* Directions for this task *
Work through the records that follow and return each line containing the word "Data".

(Source texts of formatted documents)
---+---
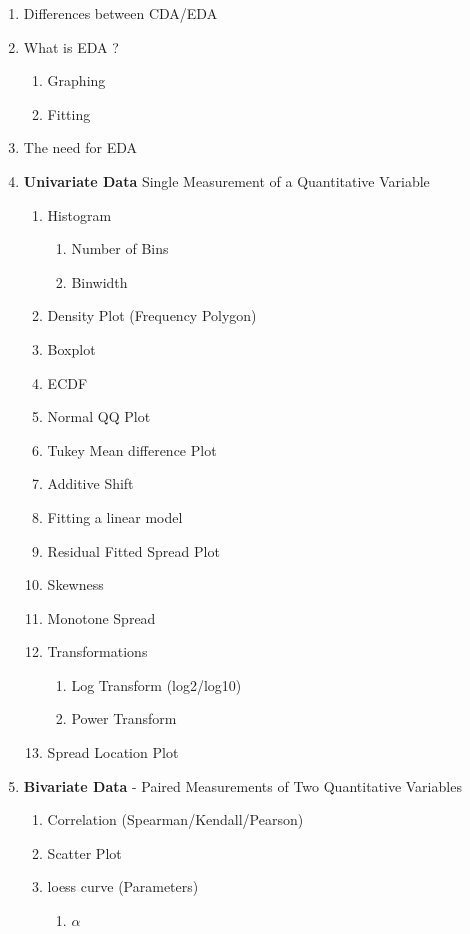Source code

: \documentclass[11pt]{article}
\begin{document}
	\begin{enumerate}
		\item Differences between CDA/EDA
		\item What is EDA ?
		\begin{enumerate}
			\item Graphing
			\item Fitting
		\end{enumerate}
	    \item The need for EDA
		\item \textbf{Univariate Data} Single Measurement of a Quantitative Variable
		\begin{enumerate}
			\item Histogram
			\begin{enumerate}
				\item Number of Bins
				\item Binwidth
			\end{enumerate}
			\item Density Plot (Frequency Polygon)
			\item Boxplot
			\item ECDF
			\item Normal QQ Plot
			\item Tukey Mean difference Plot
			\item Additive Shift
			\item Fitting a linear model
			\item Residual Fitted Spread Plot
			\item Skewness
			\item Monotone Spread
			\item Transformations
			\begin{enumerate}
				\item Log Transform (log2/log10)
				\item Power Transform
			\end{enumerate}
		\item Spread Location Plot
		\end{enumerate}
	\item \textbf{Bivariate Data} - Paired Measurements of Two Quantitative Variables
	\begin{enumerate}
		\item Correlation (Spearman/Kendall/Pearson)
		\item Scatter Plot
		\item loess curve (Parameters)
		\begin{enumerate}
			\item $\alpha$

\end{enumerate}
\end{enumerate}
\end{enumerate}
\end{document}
---+---
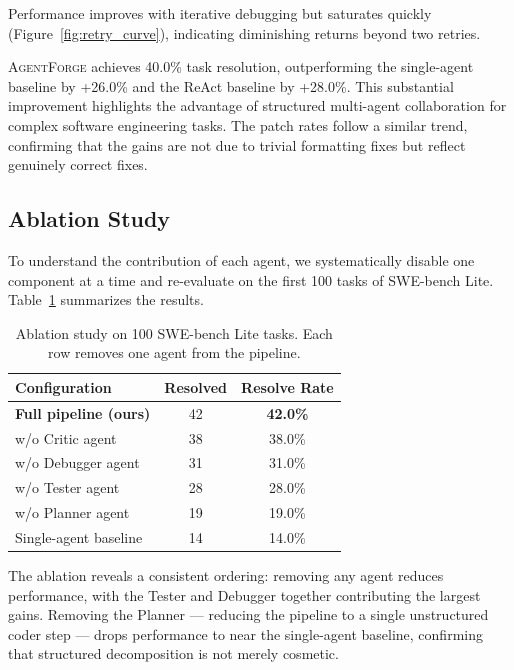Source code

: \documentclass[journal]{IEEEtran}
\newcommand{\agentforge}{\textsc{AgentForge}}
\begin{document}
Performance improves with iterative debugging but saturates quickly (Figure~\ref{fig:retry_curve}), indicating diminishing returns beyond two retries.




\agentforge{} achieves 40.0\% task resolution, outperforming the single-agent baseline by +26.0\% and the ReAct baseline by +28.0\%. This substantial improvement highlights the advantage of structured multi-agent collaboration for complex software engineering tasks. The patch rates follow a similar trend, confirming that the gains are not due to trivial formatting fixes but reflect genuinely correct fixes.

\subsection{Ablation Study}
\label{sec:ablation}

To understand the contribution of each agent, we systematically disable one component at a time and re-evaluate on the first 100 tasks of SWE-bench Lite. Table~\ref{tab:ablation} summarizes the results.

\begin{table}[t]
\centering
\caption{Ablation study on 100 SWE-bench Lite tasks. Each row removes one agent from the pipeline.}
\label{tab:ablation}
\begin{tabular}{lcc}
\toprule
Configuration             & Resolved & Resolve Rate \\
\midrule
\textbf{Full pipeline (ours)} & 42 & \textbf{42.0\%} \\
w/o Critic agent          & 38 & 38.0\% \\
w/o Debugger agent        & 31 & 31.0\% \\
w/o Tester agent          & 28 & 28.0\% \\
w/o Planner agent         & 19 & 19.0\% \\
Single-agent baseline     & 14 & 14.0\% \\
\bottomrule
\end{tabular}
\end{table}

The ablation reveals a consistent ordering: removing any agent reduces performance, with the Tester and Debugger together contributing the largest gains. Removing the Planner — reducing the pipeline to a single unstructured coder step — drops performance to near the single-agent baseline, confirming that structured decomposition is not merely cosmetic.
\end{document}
---+---
* Solution to this task *
		\item \textbf{Univariate Data} Single Measurement of a Quantitative Variable
	\item \textbf{Bivariate Data} - Paired Measurements of Two Quantitative Variables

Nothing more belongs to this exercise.